The Saturday Night Rule is a way that Airlines use to determine whether you are travelling for Business, or leisure. If it’s for Business, they will often charge more. Why? Because they can. They know Business travellers have less flexibility in their travel arrangements and will often pay more to stay with a particular Airline alliance for their Frequent Flier benefits, or because in some cases their company policy dictates which Airline they must fly because they have a direct relationship with them.
A real example of the Saturday night rule
I want to go to New York for a week. A popular destination for both business & leisure, in this example, offered by Virgin Atlantic.
Image 1 shows departure from London on Saturday and returning the following Friday. It includes an overnight stay on the Saturday (the first night of the trip).

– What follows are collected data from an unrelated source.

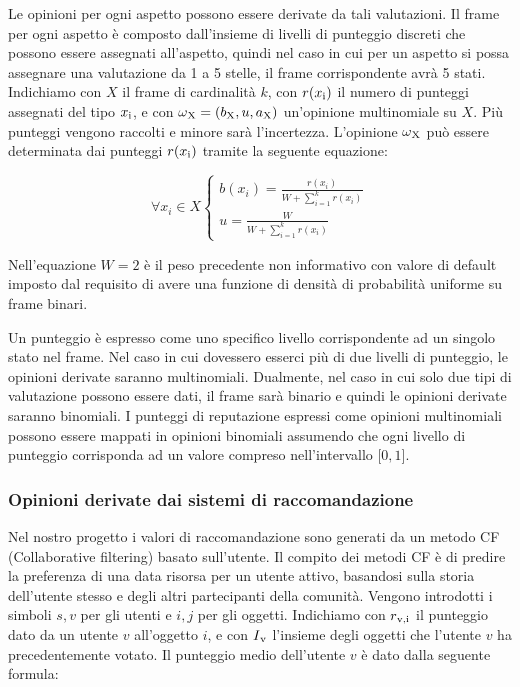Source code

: \documentclass[letterpaper]{article} %
\begin{document}
Le opinioni per ogni aspetto possono essere derivate da tali
valutazioni. Il frame per ogni aspetto è composto dall'insieme di
livelli di punteggio discreti che possono essere assegnati all'aspetto,
quindi nel caso in cui per un aspetto si possa assegnare una valutazione
da 1 a 5 stelle, il frame corrispondente avrà 5 stati. Indichiamo con $X$
il frame di cardinalità $k$, con $r(x\textsubscript{i})$ il numero di punteggi assegnati del
tipo $x\textsubscript{i}$, e con $\omega\textsubscript{X} =(b\textsubscript{X},u,a\textsubscript{X})$ un'opinione multinomiale su $X$. Più punteggi
vengono raccolti e minore sarà l'incertezza. L'opinione $\omega\textsubscript{X}$ può
essere determinata dai punteggi $r(x\textsubscript{i})$ tramite la seguente equazione:

\begin{center}
	\begin{equation}
	\forall x_i \in X \begin{cases}
	b(x_i)=\frac{r(x_i)}{W+\sum_{i=1}^k r(x_i)}\\
	u=\frac{W}{W+\sum_{i=1}^k r(x_i)}
	\end{cases}
	\label{equazione5}
	\end{equation}
\end{center}



Nell'equazione $W = 2$ è il peso precedente non informativo con valore di
default imposto dal requisito di avere una funzione di densità di
probabilità uniforme su frame binari.

Un punteggio è espresso come uno specifico livello corrispondente ad un
singolo stato nel frame. Nel caso in cui dovessero esserci più di due
livelli di punteggio, le opinioni derivate saranno multinomiali. Dualmente,
nel caso in cui solo due tipi di valutazione possono essere dati, il
frame sarà binario e quindi le opinioni derivate saranno binomiali. I punteggi
di reputazione espressi come opinioni multinomiali possono essere
mappati in opinioni binomiali assumendo che ogni livello di punteggio
corrisponda ad un valore compreso nell'intervallo ${[}0,1{]}$.

\subsubsection{Opinioni derivate dai sistemi di raccomandazione}

Nel nostro progetto i valori di raccomandazione sono generati da un
metodo CF (Collaborative filtering) basato sull'utente. Il compito dei
metodi CF è di predire la preferenza di una data risorsa per un utente
attivo, basandosi sulla storia dell'utente stesso e degli altri
partecipanti della comunità. Vengono introdotti i simboli $s,v$ per gli
utenti e $i,j$ per gli oggetti. Indichiamo con $r\textsubscript{v,i}$ il punteggio dato da
un utente $v$ all'oggetto $i$, e con $I\textsubscript{v}$ l'insieme degli oggetti che l'utente
$v$ ha precedentemente votato. Il punteggio medio dell'utente $v$ è dato
dalla seguente formula:
\end{document}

Image 2 shows departure from London on Sunday and returning the following Friday. It does not include an overnight stay on the preceding Saturday.
Notice the huge difference in price between the two options. Having a Saturday night stay only costs £444.22 where as without it costs a whopping £1089 more, £1533.22 in total. Crazy!
Lot’s of factors affect airfares, too many to even begin to discuss. But my default rule for researching trips is always to include a Saturday night somewhere in the trip. It almost always has positive effect.